Unless you can get a lot of slope you don't get a lot of extra protection for the _weight_ of the armor. Think about it, if you need to armor something 6ft high and 10 ft wide (60 sq ft) you can use 60 sq ft of vertical armor 50 mm thick and have it weigh 4800lbs. 
IF you slope the armor 45 degrees you need 8.48 ft of armor to cover the 6ft height and still 10ft wide or 84.8 sq ft of armor. Keeping the armor weight the same you now have an armor thickness of 36.3mm at 45 degrees. This combination will be more effective than the vertical plate but it is not until you get near 45 degrees that you get real improvement in protection. 60 degress of angle offers around 3 times the protection (as a rough rule of thumb) but the armor weighs twice as much as the vertical plate. Please note that sloped armor doesn't really get much improvement on shaped charge projectiles over the geometrical thickness of the armor. 50mm of armor sloped 45 degrees acts like about 70mm of vertical armor to a shaped charge projectile. (assuming it doesn't deflect any before it detonates. 

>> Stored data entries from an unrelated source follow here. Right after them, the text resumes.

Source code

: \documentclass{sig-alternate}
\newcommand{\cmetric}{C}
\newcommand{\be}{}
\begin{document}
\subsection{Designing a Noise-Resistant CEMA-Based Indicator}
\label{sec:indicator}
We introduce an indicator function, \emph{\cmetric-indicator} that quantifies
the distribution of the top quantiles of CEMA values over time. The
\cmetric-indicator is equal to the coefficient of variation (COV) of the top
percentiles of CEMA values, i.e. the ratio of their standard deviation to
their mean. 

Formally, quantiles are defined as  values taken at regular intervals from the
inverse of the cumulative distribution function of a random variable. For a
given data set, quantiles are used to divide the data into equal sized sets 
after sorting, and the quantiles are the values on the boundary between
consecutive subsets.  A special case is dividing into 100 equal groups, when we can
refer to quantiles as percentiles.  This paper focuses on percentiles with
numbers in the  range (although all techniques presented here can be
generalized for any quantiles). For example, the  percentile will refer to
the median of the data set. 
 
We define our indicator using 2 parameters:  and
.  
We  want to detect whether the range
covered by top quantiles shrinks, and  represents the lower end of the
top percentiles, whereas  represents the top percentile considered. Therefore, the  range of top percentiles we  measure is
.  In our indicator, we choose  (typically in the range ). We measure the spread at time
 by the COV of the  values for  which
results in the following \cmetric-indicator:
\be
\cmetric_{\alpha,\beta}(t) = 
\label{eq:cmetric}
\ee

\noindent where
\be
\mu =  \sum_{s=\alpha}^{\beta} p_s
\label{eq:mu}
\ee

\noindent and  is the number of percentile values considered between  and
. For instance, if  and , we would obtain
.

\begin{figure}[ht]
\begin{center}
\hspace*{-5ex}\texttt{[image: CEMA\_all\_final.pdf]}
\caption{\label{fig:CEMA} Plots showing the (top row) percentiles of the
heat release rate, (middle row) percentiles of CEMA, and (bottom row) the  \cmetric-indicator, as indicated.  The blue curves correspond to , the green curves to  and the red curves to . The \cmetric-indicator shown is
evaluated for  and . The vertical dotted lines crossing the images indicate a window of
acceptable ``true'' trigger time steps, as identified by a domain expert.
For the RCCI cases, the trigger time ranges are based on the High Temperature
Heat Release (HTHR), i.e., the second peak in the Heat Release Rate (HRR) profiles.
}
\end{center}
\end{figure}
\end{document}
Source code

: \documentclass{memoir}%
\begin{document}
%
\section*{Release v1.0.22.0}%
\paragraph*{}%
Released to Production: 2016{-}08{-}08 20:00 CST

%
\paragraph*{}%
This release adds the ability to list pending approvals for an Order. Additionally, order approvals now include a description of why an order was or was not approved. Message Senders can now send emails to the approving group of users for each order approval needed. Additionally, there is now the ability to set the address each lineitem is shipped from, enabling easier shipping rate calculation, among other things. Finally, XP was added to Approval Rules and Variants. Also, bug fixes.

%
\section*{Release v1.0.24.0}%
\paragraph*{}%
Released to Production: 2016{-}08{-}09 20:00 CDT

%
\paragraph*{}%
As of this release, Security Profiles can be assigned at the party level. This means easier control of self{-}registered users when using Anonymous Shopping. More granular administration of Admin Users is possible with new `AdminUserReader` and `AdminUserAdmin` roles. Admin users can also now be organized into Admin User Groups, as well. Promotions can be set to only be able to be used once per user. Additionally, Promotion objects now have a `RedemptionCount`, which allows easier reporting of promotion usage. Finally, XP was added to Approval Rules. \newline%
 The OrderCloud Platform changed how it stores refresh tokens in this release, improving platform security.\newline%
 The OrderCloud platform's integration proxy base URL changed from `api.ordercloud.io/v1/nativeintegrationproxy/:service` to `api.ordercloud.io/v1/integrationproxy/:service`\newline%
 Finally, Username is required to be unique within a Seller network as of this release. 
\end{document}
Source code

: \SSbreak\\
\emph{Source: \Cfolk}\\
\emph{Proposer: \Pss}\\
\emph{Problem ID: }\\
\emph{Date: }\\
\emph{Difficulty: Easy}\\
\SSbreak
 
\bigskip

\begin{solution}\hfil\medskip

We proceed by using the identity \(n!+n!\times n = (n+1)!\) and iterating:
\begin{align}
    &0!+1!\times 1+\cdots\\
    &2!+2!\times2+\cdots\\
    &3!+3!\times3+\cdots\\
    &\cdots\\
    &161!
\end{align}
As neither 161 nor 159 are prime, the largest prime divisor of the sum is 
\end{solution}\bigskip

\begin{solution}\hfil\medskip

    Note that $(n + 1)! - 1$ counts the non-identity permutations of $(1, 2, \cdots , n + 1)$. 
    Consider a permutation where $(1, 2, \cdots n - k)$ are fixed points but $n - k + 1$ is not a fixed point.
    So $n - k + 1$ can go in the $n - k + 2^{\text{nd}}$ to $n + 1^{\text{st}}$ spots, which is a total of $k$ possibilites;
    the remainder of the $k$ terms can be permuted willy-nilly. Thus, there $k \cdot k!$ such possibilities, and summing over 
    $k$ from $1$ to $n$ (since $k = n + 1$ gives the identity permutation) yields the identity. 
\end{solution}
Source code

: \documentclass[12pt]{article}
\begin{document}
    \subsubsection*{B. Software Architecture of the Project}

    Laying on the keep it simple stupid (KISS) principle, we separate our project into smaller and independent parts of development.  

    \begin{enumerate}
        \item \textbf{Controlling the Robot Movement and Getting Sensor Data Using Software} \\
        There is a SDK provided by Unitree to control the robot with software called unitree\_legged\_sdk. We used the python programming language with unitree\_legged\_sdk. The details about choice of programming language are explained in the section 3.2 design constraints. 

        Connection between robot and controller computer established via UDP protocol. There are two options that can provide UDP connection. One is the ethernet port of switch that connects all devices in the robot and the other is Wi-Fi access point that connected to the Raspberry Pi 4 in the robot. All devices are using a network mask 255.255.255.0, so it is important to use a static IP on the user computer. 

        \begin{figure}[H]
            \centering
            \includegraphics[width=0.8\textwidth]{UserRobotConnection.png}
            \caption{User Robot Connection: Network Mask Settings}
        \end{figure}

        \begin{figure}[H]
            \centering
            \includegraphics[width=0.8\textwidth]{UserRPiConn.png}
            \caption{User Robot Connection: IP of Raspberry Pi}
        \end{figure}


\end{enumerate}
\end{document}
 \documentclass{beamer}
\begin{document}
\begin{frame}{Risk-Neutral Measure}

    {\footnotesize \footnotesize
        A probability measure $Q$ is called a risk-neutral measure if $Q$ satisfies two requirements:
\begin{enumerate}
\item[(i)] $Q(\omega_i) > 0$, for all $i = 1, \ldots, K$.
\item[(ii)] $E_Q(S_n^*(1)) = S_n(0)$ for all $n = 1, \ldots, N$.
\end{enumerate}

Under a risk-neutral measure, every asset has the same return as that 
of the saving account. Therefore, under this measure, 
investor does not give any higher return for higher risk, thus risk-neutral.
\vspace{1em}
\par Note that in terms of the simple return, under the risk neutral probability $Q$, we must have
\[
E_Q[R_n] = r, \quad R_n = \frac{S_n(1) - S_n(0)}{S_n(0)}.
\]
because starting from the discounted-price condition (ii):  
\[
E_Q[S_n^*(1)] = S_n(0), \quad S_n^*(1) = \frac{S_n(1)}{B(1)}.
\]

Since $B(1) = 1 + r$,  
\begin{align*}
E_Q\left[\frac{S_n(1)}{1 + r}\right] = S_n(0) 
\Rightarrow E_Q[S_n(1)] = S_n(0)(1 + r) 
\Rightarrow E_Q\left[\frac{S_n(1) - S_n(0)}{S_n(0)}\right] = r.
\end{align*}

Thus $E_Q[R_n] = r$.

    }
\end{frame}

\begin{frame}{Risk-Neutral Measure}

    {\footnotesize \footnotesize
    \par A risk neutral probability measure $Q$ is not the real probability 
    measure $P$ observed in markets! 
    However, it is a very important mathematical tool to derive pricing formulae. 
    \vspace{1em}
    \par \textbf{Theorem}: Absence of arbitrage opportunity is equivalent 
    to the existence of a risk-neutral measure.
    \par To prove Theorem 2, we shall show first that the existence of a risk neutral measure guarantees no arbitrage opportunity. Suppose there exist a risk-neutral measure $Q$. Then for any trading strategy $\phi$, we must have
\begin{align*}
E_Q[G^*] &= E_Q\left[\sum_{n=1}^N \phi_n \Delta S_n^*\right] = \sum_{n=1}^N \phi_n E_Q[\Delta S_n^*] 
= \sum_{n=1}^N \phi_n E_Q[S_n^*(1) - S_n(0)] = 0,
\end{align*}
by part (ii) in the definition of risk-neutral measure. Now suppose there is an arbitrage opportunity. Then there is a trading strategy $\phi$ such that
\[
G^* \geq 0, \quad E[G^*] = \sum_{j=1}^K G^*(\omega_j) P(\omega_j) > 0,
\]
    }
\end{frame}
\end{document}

BTW the real Tiger I used a lot of the space in the sponsons for ammo storage; not all of it but a fair amount of the 92 rounds. Could be over 64 rounds in the sponsons so if you get rid of them you need to put the ammo somewhere, or carry a lot less ammo.


----------



## wiking85 (Aug 22, 2014)

For German planners the extra weight of a heavier chassis did make an output difference, see below about the debate between having a ~20 ton chassis vs. a ~30 ton one. Having a heavier chassis was expected to reduce output irrespective of factory upgrades to be able to make the bigger chassis. Plus with the historical Tiger only Henschel had the facility to make them while a lighter 'heavy' tank could be made by other facilities if kept in the 40 ton range. Many other facilities were able to make the 45 ton Panther, rather than the 55 ton Tiger I. Plus 45 ton Panthers were able to be made in much greater numbers than the 55 ton Tiger. The VK3601 would be lighter than the Panther (if it kept to spec), yet you claim it would have, in that case, been produced in no greater numbers than the Tiger I. Empirically we know that it could be produced in much greater numbers due to Panther output.


----------



## Shortround6 (Aug 22, 2014)

That maybe But tank production is not quite in proportion to the weight of the tank. You do not get five 40 ton tanks for the same amount of money/time/labor as four 50 ton tanks. _ESPECIALLY_ if you are using the same engine, gearbox and gun in both tanks. And if you are using the same number of torsion bar axle stations and road wheels? 
Panther tank used a transmission with 7 forward gears and only one reverse meaning that there were only about 2/3 the number of gear sets in it as compared to the Tiger tank. Granted with the lighter tank you don't need as many gears but it looks like the initial planning of the VK 3601 called for the more complicated transmission. 
While the transmission/steering gear of a tank is small percentage of it's weight it is not as small as some people think. I have no figures for the German tanks but an uprated system (David Brown P40 which can be _retro fitted to the existing Z51_ ) for a Centurion tank weighs 1015kg dry. Dimensions were 788mm long, 822mm high and 1329mm wide. A transmission/steering system for a large tank can weigh more than the engine. 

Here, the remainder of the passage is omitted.